Following the highly-publicized 2014 outbreak of Ebola in Africa and anticipating the possibility of a future Ebola outbreak in the United States, a 2014 CNN/ORC poll asked a random sample of 1,018 adults if they would take an anti-Ebola vaccination if and when it became available. About half of the participants reported that they would, while half expressed hesitation or refusal, even if vaccination services for Ebola were available to them.
In the current study, investigators conducted a secondary analysis of that data to examine the factors contributing to vaccination receptivity vs. hesitation. They found that three factors primarily influenced receptivity: a general fear orientation; trust in government to contain a crisis; and the relative chance of being exposed to the pathogen. Interestingly, the effectiveness and safety of a vaccine itself was not among the factors influencing receptivity.
- General Fear Orientation. Respondents expressed fear not only of being infected, but also more generally in terms of their outlook on life and how they perceive things are going overall in society today. The more than 60 percent who reported being somewhat or very scared about events in the US today were much more willing to consider an anti-Ebola vaccination than individuals who did not report this anxiety.
- Trust in Government. People who expressed confidence in the US government’s ability to prevent an Ebola outbreak were much more willing to take the anti-Ebola vaccine than individuals who lacked confidence in the government to do so.
- Exposure Expectancy of an Ebola Outbreak. Whileapproximately 80 percent of the respondents thought that it wassomewhator highly likely that an Ebola outbreak would happen fairly soon in the US, most people thought that the outbreak would not happen in their local community or family. However, the closer in proximity they thought the outbreak would be to them, the more willing they were to take the anti-Ebola vaccination.
Gustavo S. Mesch, PhD, Professor of Sociology and Rector, University of Haifa, Israel, the study’s other investigator, recommends reexamining the research questions with more current data. “Our life and death struggle against lethal microbes is ultimately fought at the local level. Unless local hospitals and health care personnel are prepared to fight and ready to go, we are at a major disadvantage in attempting to save lives,” he cautions.

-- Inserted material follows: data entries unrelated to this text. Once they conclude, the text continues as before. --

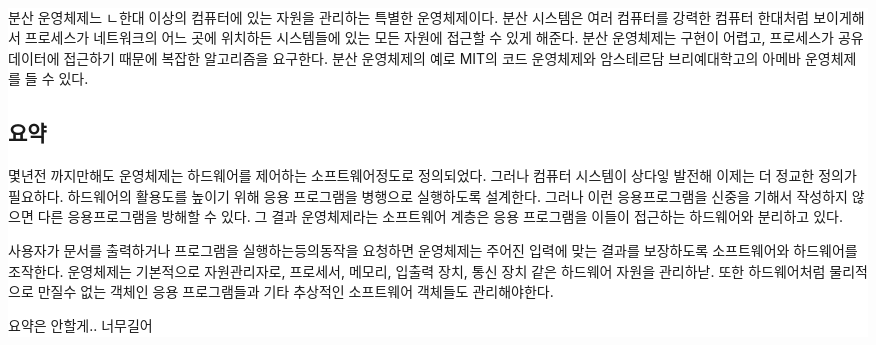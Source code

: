 분산 운영체제느 ㄴ한대 이상의 컴퓨터에 있는 자원을 관리하는 특별한 운영체제이다. 분산 시스템은 여러 컴퓨터를 강력한 컴퓨터 한대처럼 보이게해서 프로세스가 네트워크의 어느 곳에 위치하든 시스템들에 있는 모든 자원에 접근할 수 있게 해준다. 분산 운영체제는 구현이 어렵고, 프로세스가 공유 데이터에 접근하기 때문에 복잡한 알고리즘을 요구한다. 분산 운영체제의 예로 MIT의 코드 운영체제와 암스테르담 브리예대학고의 아메바 운영체제를 들 수 있다. 


## 요약

몇년전 까지만해도 운영체제는 하드웨어를 제어하는 소프트웨어정도로 정의되었다. 그러나 컴퓨터 시스템이 상다잏 발전해 이제는 더 정교한 정의가 필요하다. 하드웨어의 활용도를 높이기 위해 응용 프로그램을 병행으로 실행하도록 설계한다. 그러나 이런 응용프로그램을 신중을 기해서 작성하지 않으면 다른 응용프로그램을 방해할 수 있다. 그 결과 운영체제라는 소프트웨어 계층은 응용 프로그램을 이들이 접근하는 하드웨어와 분리하고 있다. 

사용자가 문서를 출력하거나 프로그램을 실행하는등의동작을 요청하면 운영체제는 주어진 입력에 맞는 결과를 보장하도록 소프트웨어와 하드웨어를 조작한다. 운영체제는 기본적으로 자원관리자로, 프로세서, 메모리, 입출력 장치, 통신 장치 같은 하드웨어 자원을 관리하낟. 또한 하드웨어처럼 물리적으로 만질수 없는 객체인 응용 프로그램들과 기타 추상적인 소프트웨어 객체들도 관리해야한다. 



요약은 안할게.. 너무길어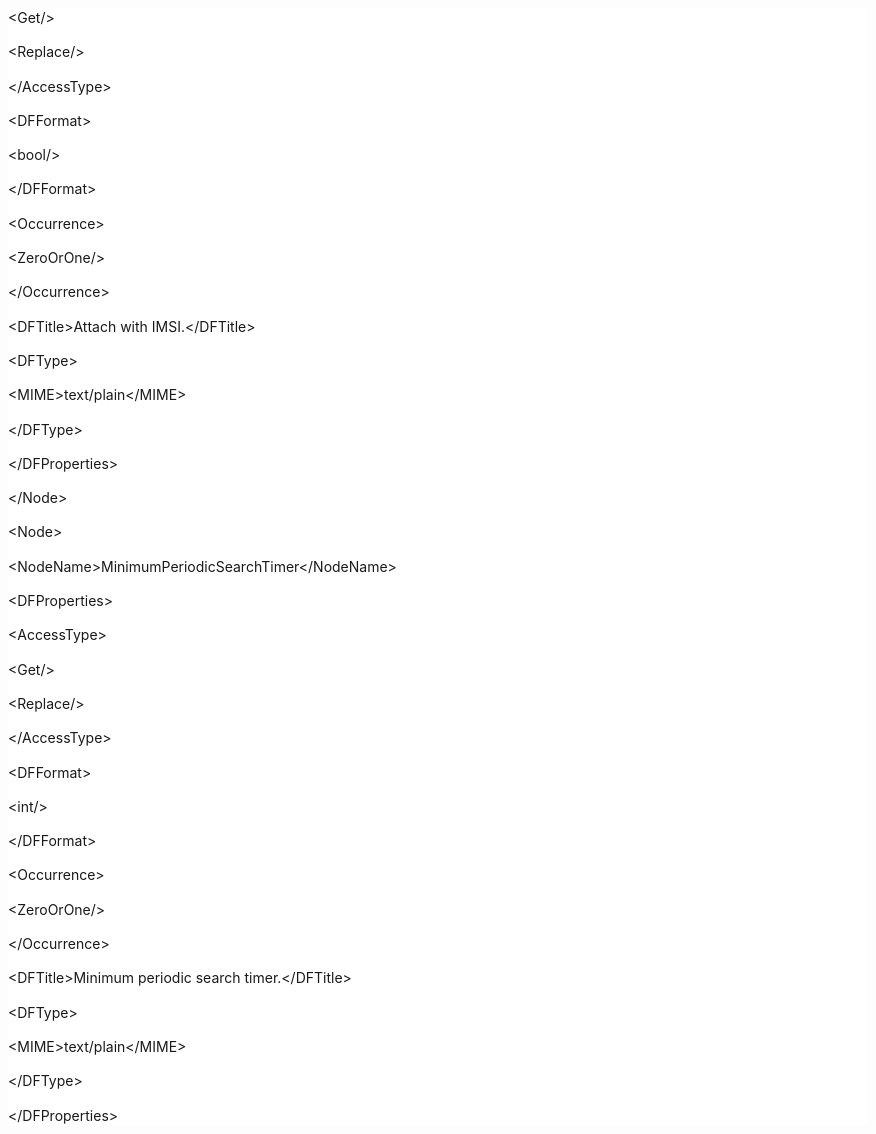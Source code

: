 \<Get/\>

\<Replace/\>

\</AccessType\>

\<DFFormat\>

\<bool/\>

\</DFFormat\>

\<Occurrence\>

\<ZeroOrOne/\>

\</Occurrence\>

\<DFTitle\>Attach with IMSI.\</DFTitle\>

\<DFType\>

\<MIME\>text/plain\</MIME\>

\</DFType\>

\</DFProperties\>

\</Node\>

\<Node\>

\<NodeName\>MinimumPeriodicSearchTimer\</NodeName\>

\<DFProperties\>

\<AccessType\>

\<Get/\>

\<Replace/\>

\</AccessType\>

\<DFFormat\>

\<int/\>

\</DFFormat\>

\<Occurrence\>

\<ZeroOrOne/\>

\</Occurrence\>

\<DFTitle\>Minimum periodic search timer.\</DFTitle\>

\<DFType\>

\<MIME\>text/plain\</MIME\>

\</DFType\>

\</DFProperties\>
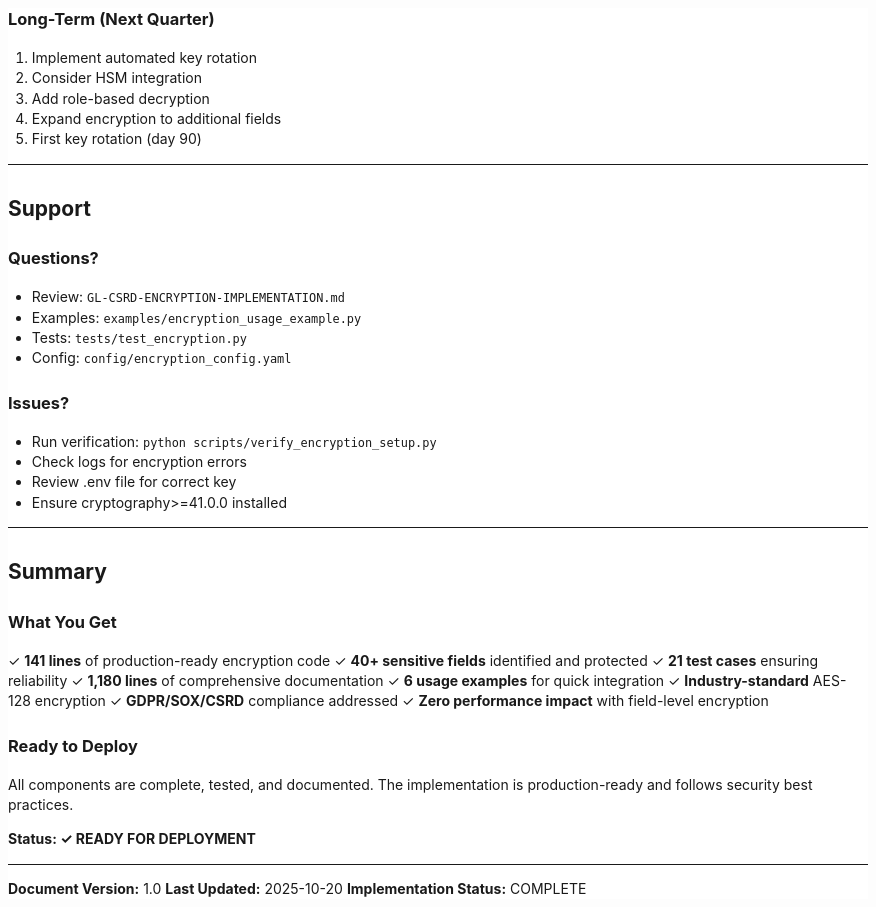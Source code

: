 ### Long-Term (Next Quarter)
1. Implement automated key rotation
2. Consider HSM integration
3. Add role-based decryption
4. Expand encryption to additional fields
5. First key rotation (day 90)

---

## Support

### Questions?
- Review: `GL-CSRD-ENCRYPTION-IMPLEMENTATION.md`
- Examples: `examples/encryption_usage_example.py`
- Tests: `tests/test_encryption.py`
- Config: `config/encryption_config.yaml`

### Issues?
- Run verification: `python scripts/verify_encryption_setup.py`
- Check logs for encryption errors
- Review .env file for correct key
- Ensure cryptography>=41.0.0 installed

---

## Summary

### What You Get

✓ **141 lines** of production-ready encryption code
✓ **40+ sensitive fields** identified and protected
✓ **21 test cases** ensuring reliability
✓ **1,180 lines** of comprehensive documentation
✓ **6 usage examples** for quick integration
✓ **Industry-standard** AES-128 encryption
✓ **GDPR/SOX/CSRD** compliance addressed
✓ **Zero performance impact** with field-level encryption

### Ready to Deploy

All components are complete, tested, and documented. The implementation is production-ready and follows security best practices.

**Status: ✓ READY FOR DEPLOYMENT**

---

**Document Version:** 1.0
**Last Updated:** 2025-10-20
**Implementation Status:** COMPLETE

Vaccination is the primary public health response to the growing number of infectious diseases that infect the world’s population. At the same time, a growing anti-vax movement has spawned a small but vocal faction of the population, spreading hesitancy despite widespread evidence of vaccine efficacy and safety. The reluctance or refusal to be vaccinated or to have one’s children vaccinated was identified by the World Health Organization as one of the top ten global health threats of 2019. Understanding the factors that contribute to vaccination compliance or hesitancy is vital for controlling disease outbreaks.
While currently Ebola is largely confined to Africa, other infectious diseases loom closer to the US, such as the measles outbreak in several US states. Against this backdrop, it is important to evaluate the public’s willingness to participate in preventive public health measures and understand what distinguishes those who are willing to partake from those who are not.